Fall 2024 CS 180 Project1

Images of the Russian Empire: Colorizing the Prokudin-Gorskii photo collection

Church
Example Image: Church
Displacement: green:(0, 25), red:(-4, 58)

In this project, I implemented an image alignment technique using an image pyramid approach combined with Normalized Cross-Correlation (NCC) as the evaluation matrix. The algorithm employs a recursive approach where each level of the pyramid is sampled from the previous level, reducing the image size to one-quarter (half the width and half the height) of the previous layer.

The alignment process begins at the coarsest level of the pyramid, where the images are significantly downscaled and only have less then 200*200pi. In this level, we can do matching in a 31*31 square but only take a little time. NCC is used at each level to determine the best matching vector that aligns the two images. Once the optimal vector is found, it is passed up to the next finer level and then doubled. At each successive level, the algorithm refines the search by limiting the region of interest to a rectangular window centered around the vector passed from the previous layer, with a search radius of ±r( I used 4).

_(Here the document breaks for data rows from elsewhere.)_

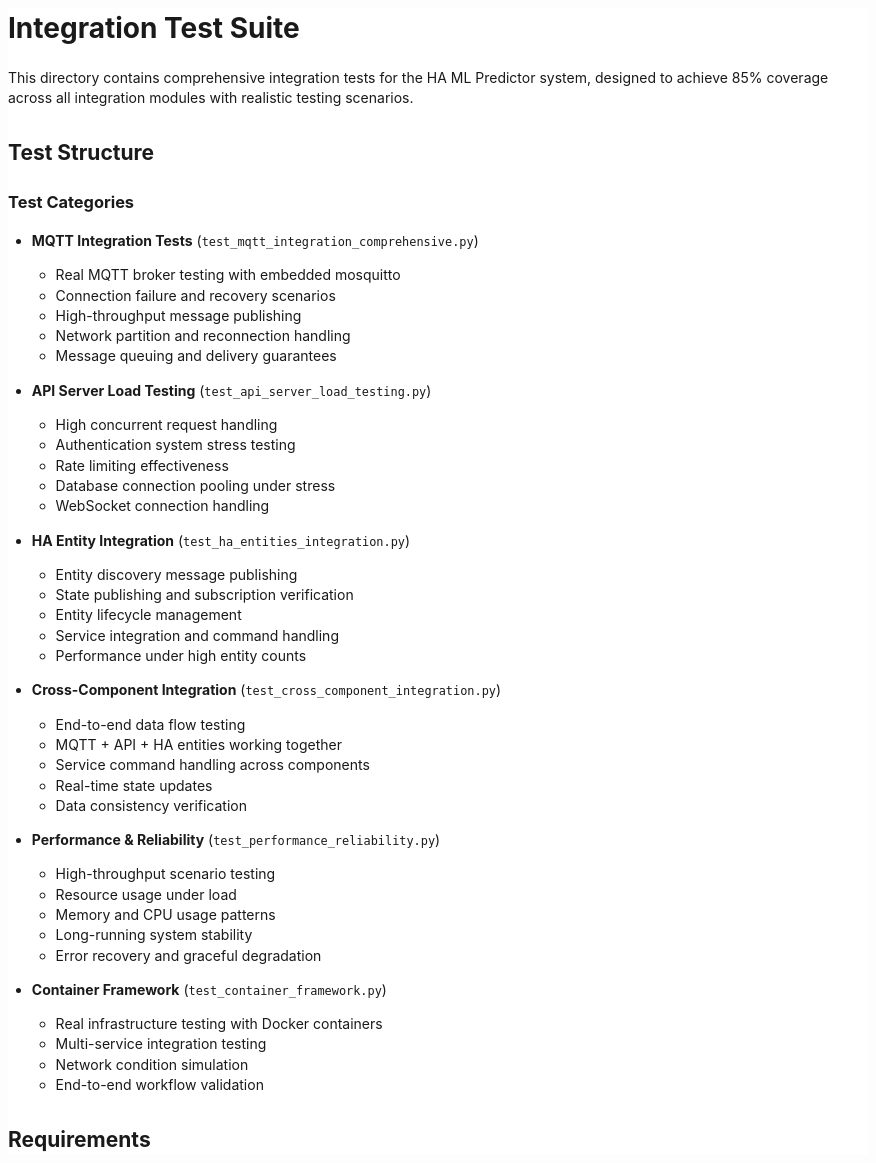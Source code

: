 # Integration Test Suite

This directory contains comprehensive integration tests for the HA ML Predictor system, designed to achieve 85% coverage across all integration modules with realistic testing scenarios.

## Test Structure

### Test Categories

- **MQTT Integration Tests** (`test_mqtt_integration_comprehensive.py`)
  - Real MQTT broker testing with embedded mosquitto
  - Connection failure and recovery scenarios
  - High-throughput message publishing
  - Network partition and reconnection handling
  - Message queuing and delivery guarantees

- **API Server Load Testing** (`test_api_server_load_testing.py`)
  - High concurrent request handling
  - Authentication system stress testing
  - Rate limiting effectiveness
  - Database connection pooling under stress
  - WebSocket connection handling

- **HA Entity Integration** (`test_ha_entities_integration.py`)
  - Entity discovery message publishing
  - State publishing and subscription verification
  - Entity lifecycle management
  - Service integration and command handling
  - Performance under high entity counts

- **Cross-Component Integration** (`test_cross_component_integration.py`)
  - End-to-end data flow testing
  - MQTT + API + HA entities working together
  - Service command handling across components
  - Real-time state updates
  - Data consistency verification

- **Performance & Reliability** (`test_performance_reliability.py`)
  - High-throughput scenario testing
  - Resource usage under load
  - Memory and CPU usage patterns
  - Long-running system stability
  - Error recovery and graceful degradation

- **Container Framework** (`test_container_framework.py`)
  - Real infrastructure testing with Docker containers
  - Multi-service integration testing
  - Network condition simulation
  - End-to-end workflow validation

## Requirements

This recursive refinement continues until the finest level is reached, where the final alignment vector is determined. On average, each images were processed in about 28 seconds, including two alignments to different color channels. This algorithm ensures a balance between computational efficiency and alignment precision.

Project Outcome

The recursive alignment algorithm using the image pyramid and NCC was successfully implemented and tested on a diverse set of images. Most images in the dataset were successfully aligned, demonstrating the robustness of this method. However, one image (emir.tif) posed a challenge where the alignment did not converge as expected.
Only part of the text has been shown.